_PROBLEM REQUIREMENTS_
Lines below starting with the line with "October 29, 2022 & Leon" and going on through the line with "October 29, 2022 & Joy" must be output exactly; the rest of the records must be left out.

_GIVEN INFORMATION_
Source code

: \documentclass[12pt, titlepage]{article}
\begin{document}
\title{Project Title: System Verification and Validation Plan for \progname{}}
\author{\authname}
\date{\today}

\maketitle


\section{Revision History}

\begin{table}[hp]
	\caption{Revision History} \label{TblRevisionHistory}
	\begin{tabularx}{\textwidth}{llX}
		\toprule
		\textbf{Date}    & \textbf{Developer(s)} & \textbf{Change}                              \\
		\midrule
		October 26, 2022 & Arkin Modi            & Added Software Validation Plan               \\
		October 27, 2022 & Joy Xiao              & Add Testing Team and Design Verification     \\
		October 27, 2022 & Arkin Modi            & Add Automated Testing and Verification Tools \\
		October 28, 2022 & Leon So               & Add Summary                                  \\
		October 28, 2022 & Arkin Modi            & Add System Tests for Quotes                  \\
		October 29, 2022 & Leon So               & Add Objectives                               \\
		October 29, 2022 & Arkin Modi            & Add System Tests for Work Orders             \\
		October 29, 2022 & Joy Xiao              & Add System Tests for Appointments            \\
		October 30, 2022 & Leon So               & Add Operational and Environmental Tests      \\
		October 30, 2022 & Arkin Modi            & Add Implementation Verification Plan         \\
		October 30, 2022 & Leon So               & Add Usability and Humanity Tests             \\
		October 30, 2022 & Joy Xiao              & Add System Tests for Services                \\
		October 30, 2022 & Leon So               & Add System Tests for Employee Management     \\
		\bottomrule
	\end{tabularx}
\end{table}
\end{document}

_EXERCISE SOLUTION_
		October 29, 2022 & Leon So               & Add Objectives                               \\
		October 29, 2022 & Arkin Modi            & Add System Tests for Work Orders             \\
		October 29, 2022 & Joy Xiao              & Add System Tests for Appointments            \\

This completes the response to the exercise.